A Rigorous Analysis Of The Internal Hash Table In Redis: Hash Type With Ziplist And Dict

2024-07-13 · Leonardo Benicio

Summary

A comprehensive technical exploration of a rigorous analysis of the internal hash table in redis: hash type with ziplist and dict, covering key concepts, practical implementations, and real-world applications.

Contents

Redis Hashes Unraveled: The War Between ZipList and Dict

Introduction: The Silent Gates of Memory

There is a moment every backend engineer knows. It comes not during development, but in the dead of night, or worse, during peak traffic. You look at your Redis monitoring dashboard. Latency has spiked. The p99 is red. Memory is climbing. You check your keyspace: millions of objects, many of them hashes representing user profiles, session states, or product metadata. The command HGETALL feels like it’s taking an eternity. You ask yourself: What is actually happening inside this black box?

We tend to think of Redis as a simple, deterministic tool. You set a key, you get a value. For a hash type, you HSET some fields, HGET them back. It’s fast—we know that. But the story of how Redis stores your data, and the specific, meticulous trade-offs it makes, is a masterclass in systems engineering. Redis is not just a cache; it is a memory manager that constantly performs a high-wire act between CPU cycles and RAM consumption.

Nowhere is this act more delicate, more consequential, and more misunderstood than in the internal implementation of the Hash data type. Specifically, the dual-nature encoding of Redis Hashes: the ZipList and the Dict.

At first glance, these seem like two entirely different philosophies. The ZipList is a memory-optimized, tightly packed byte array. It’s an old-school, almost assembly-like data structure designed for tiny objects. The Dict (dictionary) is a classic hash table—your standard go-to for fast key-value lookups, but with a significant memory overhead per entry. Redis, in its quest for efficiency, doesn’t just ask you to pick one. It does something far more interesting: it starts with the ZipList and, based on a strict threshold of size and field count, converts to a Dict.

This migration is the focal point of our analysis. We will dissect the structure of both encodings, explain the conversion mechanism, and evaluate the memory/performance trade-offs. By the end, you will not only understand why your HGETALL spiked but also how to tune your Redis configuration to avoid similar surprises.

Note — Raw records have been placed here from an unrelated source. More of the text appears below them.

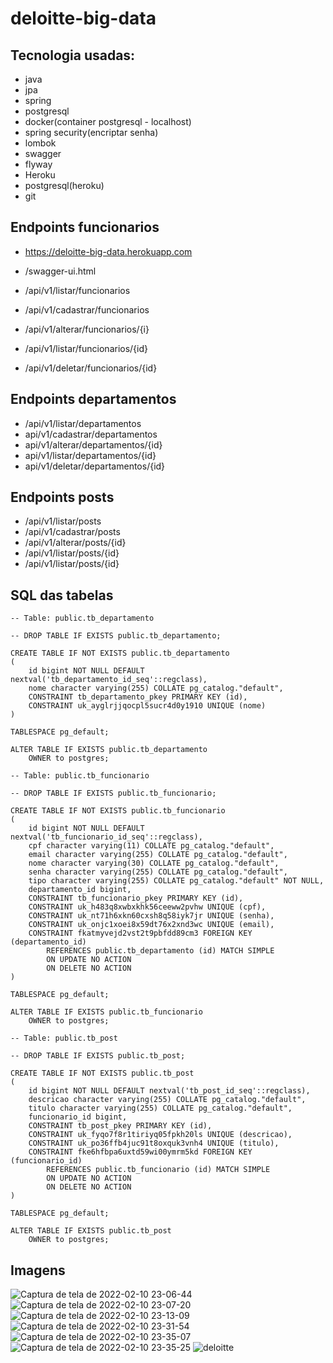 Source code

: # deloitte-big-data
## Tecnologia usadas:
- java
- jpa
- spring
- postgresql
- docker(container postgresql - localhost)
- spring security(encriptar senha)
- lombok
- swagger
- flyway
- Heroku
- postgresql(heroku)
- git

## Endpoints funcionarios
- https://deloitte-big-data.herokuapp.com

- /swagger-ui.html
- /api/v1/listar/funcionarios
- /api/v1/cadastrar/funcionarios
- /api/v1/alterar/funcionarios/{i}
- /api/v1/listar/funcionarios/{id}
- /api/v1/deletar/funcionarios/{id}

## Endpoints departamentos

- /api/v1/listar/departamentos
- api/v1/cadastrar/departamentos
- api/v1/alterar/departamentos/{id}
- api/v1/listar/departamentos/{id}
- api/v1/deletar/departamentos/{id}

## Endpoints posts

- /api/v1/listar/posts
- /api/v1/cadastrar/posts
- /api/v1/alterar/posts/{id}
- /api/v1/listar/posts/{id}
- /api/v1/listar/posts/{id}

## SQL das tabelas
```
-- Table: public.tb_departamento

-- DROP TABLE IF EXISTS public.tb_departamento;

CREATE TABLE IF NOT EXISTS public.tb_departamento
(
    id bigint NOT NULL DEFAULT nextval('tb_departamento_id_seq'::regclass),
    nome character varying(255) COLLATE pg_catalog."default",
    CONSTRAINT tb_departamento_pkey PRIMARY KEY (id),
    CONSTRAINT uk_ayglrjjqocpl5sucr4d0y1910 UNIQUE (nome)
)

TABLESPACE pg_default;

ALTER TABLE IF EXISTS public.tb_departamento
    OWNER to postgres;
```

```
-- Table: public.tb_funcionario

-- DROP TABLE IF EXISTS public.tb_funcionario;

CREATE TABLE IF NOT EXISTS public.tb_funcionario
(
    id bigint NOT NULL DEFAULT nextval('tb_funcionario_id_seq'::regclass),
    cpf character varying(11) COLLATE pg_catalog."default",
    email character varying(255) COLLATE pg_catalog."default",
    nome character varying(30) COLLATE pg_catalog."default",
    senha character varying(255) COLLATE pg_catalog."default",
    tipo character varying(255) COLLATE pg_catalog."default" NOT NULL,
    departamento_id bigint,
    CONSTRAINT tb_funcionario_pkey PRIMARY KEY (id),
    CONSTRAINT uk_h483q8xwbxkhk56ceeww2pvhw UNIQUE (cpf),
    CONSTRAINT uk_nt71h6xkn60cxsh8q58iyk7jr UNIQUE (senha),
    CONSTRAINT uk_onjc1xoei8x59dt76x2xnd3wc UNIQUE (email),
    CONSTRAINT fkatmyvejd2vst2t9pbfdd89cm3 FOREIGN KEY (departamento_id)
        REFERENCES public.tb_departamento (id) MATCH SIMPLE
        ON UPDATE NO ACTION
        ON DELETE NO ACTION
)

TABLESPACE pg_default;

ALTER TABLE IF EXISTS public.tb_funcionario
    OWNER to postgres;
```

```
-- Table: public.tb_post

-- DROP TABLE IF EXISTS public.tb_post;

CREATE TABLE IF NOT EXISTS public.tb_post
(
    id bigint NOT NULL DEFAULT nextval('tb_post_id_seq'::regclass),
    descricao character varying(255) COLLATE pg_catalog."default",
    titulo character varying(255) COLLATE pg_catalog."default",
    funcionario_id bigint,
    CONSTRAINT tb_post_pkey PRIMARY KEY (id),
    CONSTRAINT uk_fyqo7f8r1tiriyq05fpkh20ls UNIQUE (descricao),
    CONSTRAINT uk_po36ffb4juc91t8oxquk3vnh4 UNIQUE (titulo),
    CONSTRAINT fke6hfbpa6uxtd59wi00ymrm5kd FOREIGN KEY (funcionario_id)
        REFERENCES public.tb_funcionario (id) MATCH SIMPLE
        ON UPDATE NO ACTION
        ON DELETE NO ACTION
)

TABLESPACE pg_default;

ALTER TABLE IF EXISTS public.tb_post
    OWNER to postgres;
```
## Imagens
![Captura de tela de 2022-02-10 23-06-44](https://user-images.githubusercontent.com/671694/153529315-bbe64fdd-a423-4aec-b6e9-ac8835f6e4ef.png)
![Captura de tela de 2022-02-10 23-07-20](https://user-images.githubusercontent.com/671694/153529319-00e89038-aca2-4d0f-b44f-94c5e7bb21c5.png)
![Captura de tela de 2022-02-10 23-13-09](https://user-images.githubusercontent.com/671694/153529321-1a6cabcf-105e-449e-9547-bb0cdc718fde.png)
![Captura de tela de 2022-02-10 23-31-54](https://user-images.githubusercontent.com/671694/153529322-e5851581-32d8-4f79-85f8-4cc02a9446ba.png)
![Captura de tela de 2022-02-10 23-35-07](https://user-images.githubusercontent.com/671694/153529323-e38a1dc3-c4f8-418c-90a2-e1c7faf49ae9.png)
![Captura de tela de 2022-02-10 23-35-25](https://user-images.githubusercontent.com/671694/153529326-cc412176-8f7c-4c2e-9bf5-7a98c3548a31.png)
![deloitte](https://user-images.githubusercontent.com/671694/153688418-247579ee-a685-4c87-a752-83210363d7e7.jpg)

1. The Two Pillars of Redis Hash Storage

Before we discuss conversion, we must understand each encoding in depth. Redis hashes are fundamentally maps from field names to values. The way they are stored internally depends on two configuration parameters: hash-max-ziplist-entries (default 512) and hash-max-ziplist-value (default 64 bytes). If the hash contains fewer fields than hash-max-ziplist-entries and every field and value is shorter than hash-max-ziplist-value, Redis uses a ZipList. Otherwise, it uses a Dict.

1.1 ZipList Deep Dive

A ZipList is a contiguous block of memory storing a sequence of entries. Each entry can hold a string or an integer. The entire ZipList is a single allocation, making it extremely cache-friendly. The layout is as follows:

zlbytes (4 bytes): total number of bytes used by the ZipList.
zltail (4 bytes): offset to the last entry (used for reverse traversal).
zllen (2 bytes): number of entries. If there are more than 65535 entries, this field is set to 65535 and the actual count must be traversed.
entries: a sequence of variable-length entries.
zlend (1 byte): special sentinel byte 0xFF.

Each entry contains:

prevlen: length of the previous entry (in bytes). This can be stored as 1 byte (if previous entry < 254 bytes) or 5 bytes (if >= 254 bytes). This field is crucial for reverse traversal (e.g., evaluating ZRANGE or HGETALL from the end).
encoding: how the current entry’s data is encoded. Encodings include:
- String encoding: 1 byte indicating length (e.g., 00pppppp for lengths 0–63, 01pppppp + 1 extra byte for lengths 64–16383, 10pppppp + 4 extra bytes for longer strings).
- Integer encoding: 2 bytes for int16, 3 bytes for int24, 5 bytes for int32, 9 bytes for int64, and 1 byte for small integer (0–12) encoded directly in the type bits.
data: the actual value, either raw bytes or a binary representation of an integer.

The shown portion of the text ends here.